KeywordsAir plasma sprayed (APS) Thermal barrier coatings (TBC) Mechanical properties Cracking
Atmospheric plasma-sprayed thermal barrier coatings (APS TBCs) are widely used in hot sections of gas turbine engines as thermal insulation systems. The current state of the art for manufacturing APS TBCs consists in a bilayer system composed of a 150-µm-thick MCrAlY bond coat and a 250- to 500-µm-thick ceramic top coat of ZrO2 stabilized with 7–8 wt% Y2O3, labeled YSZ. However, following the cumulative cooling related to successive thermo-mechanical cycles imposed to the engine, the thermal expansion misfit between the metallic substrate and the ceramic layer results in thermo-mechanical fatigue leading to a progressive and irreversible damage of the deposit. The failure of plasma-sprayed TBCs upon thermal cycling is usually induced by the spallation of ceramic coating. Consequently, understanding such spalling phenomena and predicting the life of the thermal barriers are major issues for engine makers willing to build and properly implement a relevant model of life to be used for design purpose. This, previously, requires a precise knowledge of the experimental background in the field, and the present work proposes a comprehensive synthesis based on an extensive review of the dedicated literature. A large number of data have been collected and compared, using deposition parameters and/or measurement methods and/or characteristics of cycling as objective criteria of selection.
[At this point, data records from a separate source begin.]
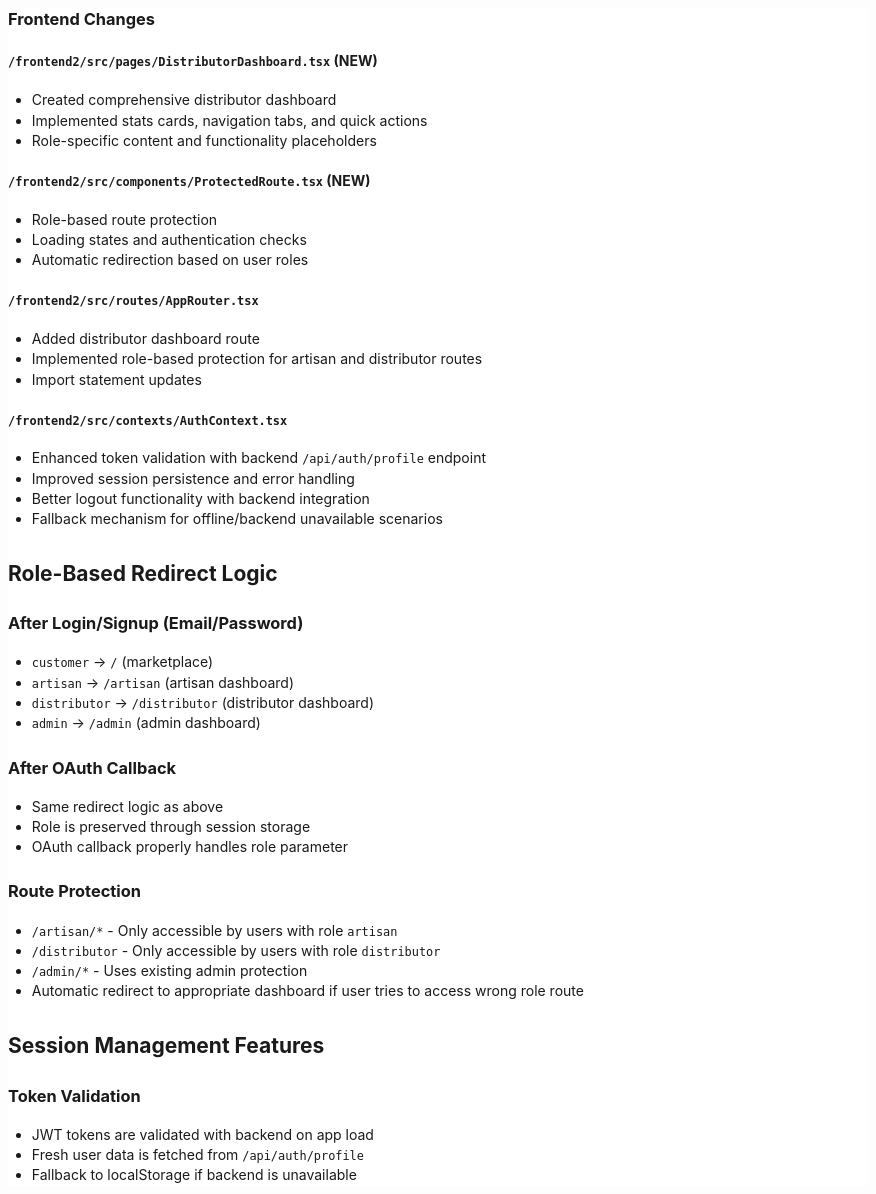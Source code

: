 ### Frontend Changes

#### `/frontend2/src/pages/DistributorDashboard.tsx` (NEW)
- Created comprehensive distributor dashboard
- Implemented stats cards, navigation tabs, and quick actions
- Role-specific content and functionality placeholders

#### `/frontend2/src/components/ProtectedRoute.tsx` (NEW)
- Role-based route protection
- Loading states and authentication checks
- Automatic redirection based on user roles

#### `/frontend2/src/routes/AppRouter.tsx`
- Added distributor dashboard route
- Implemented role-based protection for artisan and distributor routes
- Import statement updates

#### `/frontend2/src/contexts/AuthContext.tsx`
- Enhanced token validation with backend `/api/auth/profile` endpoint
- Improved session persistence and error handling
- Better logout functionality with backend integration
- Fallback mechanism for offline/backend unavailable scenarios

## Role-Based Redirect Logic

### After Login/Signup (Email/Password)
- `customer` → `/` (marketplace)
- `artisan` → `/artisan` (artisan dashboard)
- `distributor` → `/distributor` (distributor dashboard)
- `admin` → `/admin` (admin dashboard)

### After OAuth Callback
- Same redirect logic as above
- Role is preserved through session storage
- OAuth callback properly handles role parameter

### Route Protection
- `/artisan/*` - Only accessible by users with role `artisan`
- `/distributor` - Only accessible by users with role `distributor`
- `/admin/*` - Uses existing admin protection
- Automatic redirect to appropriate dashboard if user tries to access wrong role route

## Session Management Features

### Token Validation
- JWT tokens are validated with backend on app load
- Fresh user data is fetched from `/api/auth/profile`
- Fallback to localStorage if backend is unavailable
Discussion is focused on the large scattering of results reported in the literature even for a given and fixed fabrication procedure. This scattering strongly depends on the methods of measurement as expected, but also—for a given method—on the specific conditions implemented for the considered experimental investigation.
Process and Coatings Microstructure
Plasma spraying is intended to manufacture thermal barriers with a thickness ranging from 250 μm to 1 mm mainly on static parts as combustion chambers or outer air seals (segments or rings) in aircraft engines and on blades and vanes in land-based engines. It is well known that the thermo-physical and mechanical properties of plasma-sprayed thermal barrier coatings strongly depend on the microstructure, and therefore on process parameters.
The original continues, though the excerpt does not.